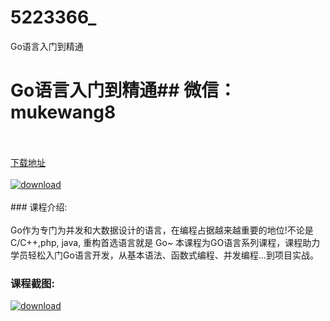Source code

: # 5223366_
Go语言入门到精通
# Go语言入门到精通## 微信：mukewang8
<br/></br>[下载地址](http://www.36tz.cn/article/5223366 "下载地址")
<br/></br>[![download](http://36tz.cn/muke_img/2022_03_1-86-300x249.png "下载地址")](http://www.36tz.cn/article/5223366 "下载地址")
<br/></br>### 课程介绍:<br/></br>Go作为专门为并发和大数据设计的语言，在编程占据越来越重要的地位!不论是C/C++,php, java, 重构首选语言就是 Go~
本课程为GO语言系列课程，课程助力学员轻松入门Go语言开发，从基本语法、函数式编程、并发编程…到项目实战。

### 课程截图:
[![download](http://36tz.cn/muke_img/2021_12_2-3.png "下载地址")](http://www.36tz.cn/article/5223366 "下载地址")
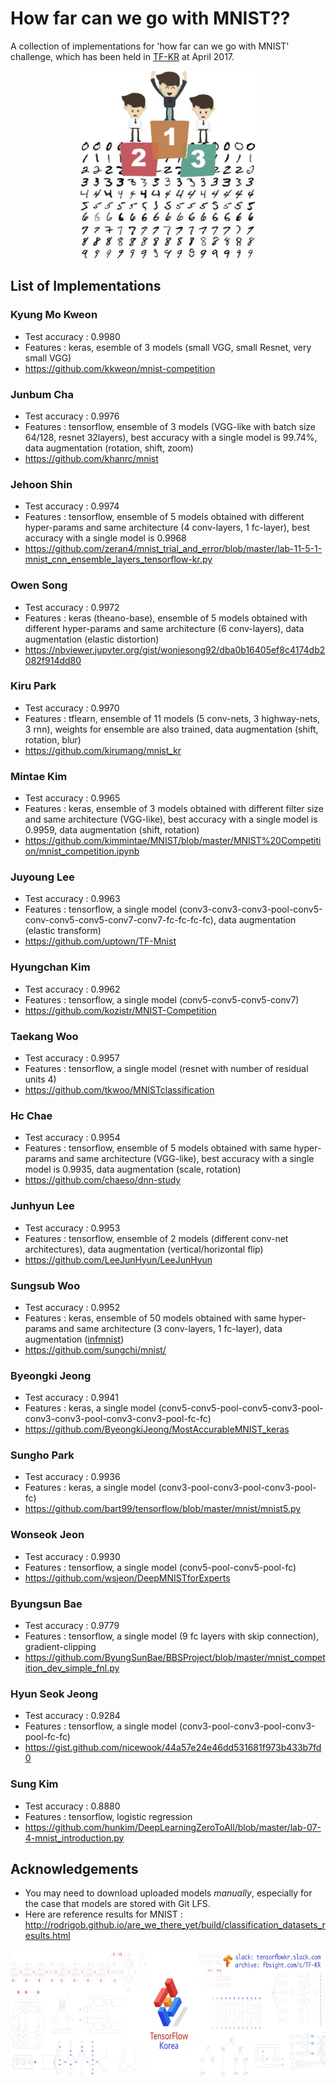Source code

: # How far can we go with MNIST??
A collection of implementations for 'how far can we go with MNIST' challenge, which has been held in [TF-KR](https://www.facebook.com/groups/TensorFlowKR) at April 2017.

<p align="center">
<img src='how-far-can-we-go-with-MNIST.jpg' height = '300px'>
</p>

## List of Implementations
### Kyung Mo Kweon
* Test accuracy : 0.9980
* Features : keras, esemble of 3 models (small VGG, small Resnet, very small VGG)
* https://github.com/kkweon/mnist-competition

### Junbum Cha
* Test accuracy : 0.9976
* Features : tensorflow, ensemble of 3 models (VGG-like with batch size 64/128, resnet 32layers), best accuracy with a single model is 99.74%, data augmentation (rotation, shift, zoom)
* https://github.com/khanrc/mnist

### Jehoon Shin
* Test accuracy : 0.9974
* Features : tensorflow, ensemble of 5 models obtained with different hyper-params and same architecture (4 conv-layers, 1 fc-layer), best accuracy with a single model is 0.9968 
* https://github.com/zeran4/mnist_trial_and_error/blob/master/lab-11-5-1-mnist_cnn_ensemble_layers_tensorflow-kr.py

### Owen Song
* Test accuracy : 0.9972
* Features : keras (theano-base), ensemble of 5 models obtained with different hyper-params and same architecture (6 conv-layers), data augmentation (elastic distortion) 
* https://nbviewer.jupyter.org/gist/woniesong92/dba0b16405ef8c4174db2082f914dd80

### Kiru Park
* Test accuracy : 0.9970
* Features : tflearn, ensemble of 11 models (5 conv-nets, 3 highway-nets, 3 rnn), weights for ensemble are also trained, data augmentation (shift, rotation, blur) 
* https://github.com/kirumang/mnist_kr

### Mintae Kim
* Test accuracy : 0.9965
* Features : keras, ensemble of 3 models obtained with different filter size and same architecture (VGG-like), best accuracy with a single model is 0.9959, data augmentation (shift, rotation) 
* https://github.com/kimmintae/MNIST/blob/master/MNIST%20Competition/mnist_competition.ipynb

### Juyoung Lee
* Test accuracy : 0.9963
* Features : tensorflow, a single model (conv3-conv3-conv3-pool-conv5-conv-conv5-conv5-conv7-conv7-fc-fc-fc-fc), data augmentation (elastic transform) 
* https://github.com/uptown/TF-Mnist

### Hyungchan Kim
* Test accuracy : 0.9962
* Features : tensorflow, a single model (conv5-conv5-conv5-conv7)
* https://github.com/kozistr/MNIST-Competition

### Taekang Woo
* Test accuracy : 0.9957
* Features : tensorflow, a single model (resnet with number of residual units 4)
* https://github.com/tkwoo/MNISTclassification

### Hc Chae
* Test accuracy : 0.9954
* Features : tensorflow, ensemble of 5 models obtained with same hyper-params and same architecture (VGG-like), best accuracy with a single model is 0.9935, data augmentation (scale, rotation) 
* https://github.com/chaeso/dnn-study

### Junhyun Lee
* Test accuracy : 0.9953
* Features : tensorflow, ensemble of 2 models (different conv-net architectures), data augmentation (vertical/horizontal flip) 
* https://github.com/LeeJunHyun/LeeJunHyun

### Sungsub Woo
* Test accuracy : 0.9952
* Features : keras, ensemble of 50 models obtained with same hyper-params and same architecture (3 conv-layers, 1 fc-layer), data augmentation ([infmnist](http://leon.bottou.org/projects/infimnist)) 
* https://github.com/sungchi/mnist/

### Byeongki Jeong
* Test accuracy : 0.9941
* Features : keras, a single model (conv5-conv5-pool-conv5-conv3-pool-conv3-conv3-pool-conv3-conv3-pool-fc-fc)
* https://github.com/ByeongkiJeong/MostAccurableMNIST_keras

### Sungho Park
* Test accuracy : 0.9936
* Features : keras, a single model (conv3-pool-conv3-pool-conv3-pool-fc)
* https://github.com/bart99/tensorflow/blob/master/mnist/mnist5.py

### Wonseok Jeon
* Test accuracy : 0.9930
* Features : tensorflow, a single model (conv5-pool-conv5-pool-fc)
* https://github.com/wsjeon/DeepMNISTforExperts

### Byungsun Bae
* Test accuracy : 0.9779
* Features : tensorflow, a single model (9 fc layers with skip connection), gradient-clipping
* https://github.com/ByungSunBae/BBSProject/blob/master/mnist_competition_dev_simple_fnl.py

### Hyun Seok Jeong
* Test accuracy : 0.9284
* Features : tensorflow, a single model (conv3-pool-conv3-pool-conv3-pool-fc-fc)
* https://gist.github.com/nicewook/44a57e24e46dd531681f973b433b7fd0

### Sung Kim
* Test accuracy : 0.8880
* Features : tensorflow, logistic regression
* https://github.com/hunkim/DeepLearningZeroToAll/blob/master/lab-07-4-mnist_introduction.py

## Acknowledgements
* You may need to download uploaded models *manually*, especially for the case that models are stored with Git LFS.
* Here are reference results for MNIST : http://rodrigob.github.io/are_we_there_yet/build/classification_datasets_results.html

<p align="center">
<img src='TF-KR.jpg' height = '200px'>
</p>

> Problem to work on
Give only the lines from the one holding "accuracy : 0.9970" through the one holding "accuracy : 0.9954", each restated exactly as it appears above.

> Solution
* Test accuracy : 0.9970
* Features : tflearn, ensemble of 11 models (5 conv-nets, 3 highway-nets, 3 rnn), weights for ensemble are also trained, data augmentation (shift, rotation, blur) 
* https://github.com/kirumang/mnist_kr

### Mintae Kim
* Test accuracy : 0.9965
* Features : keras, ensemble of 3 models obtained with different filter size and same architecture (VGG-like), best accuracy with a single model is 0.9959, data augmentation (shift, rotation) 
* https://github.com/kimmintae/MNIST/blob/master/MNIST%20Competition/mnist_competition.ipynb

### Juyoung Lee
* Test accuracy : 0.9963
* Features : tensorflow, a single model (conv3-conv3-conv3-pool-conv5-conv-conv5-conv5-conv7-conv7-fc-fc-fc-fc), data augmentation (elastic transform) 
* https://github.com/uptown/TF-Mnist

### Hyungchan Kim
* Test accuracy : 0.9962
* Features : tensorflow, a single model (conv5-conv5-conv5-conv7)
* https://github.com/kozistr/MNIST-Competition

### Taekang Woo
* Test accuracy : 0.9957
* Features : tensorflow, a single model (resnet with number of residual units 4)
* https://github.com/tkwoo/MNISTclassification

### Hc Chae
* Test accuracy : 0.9954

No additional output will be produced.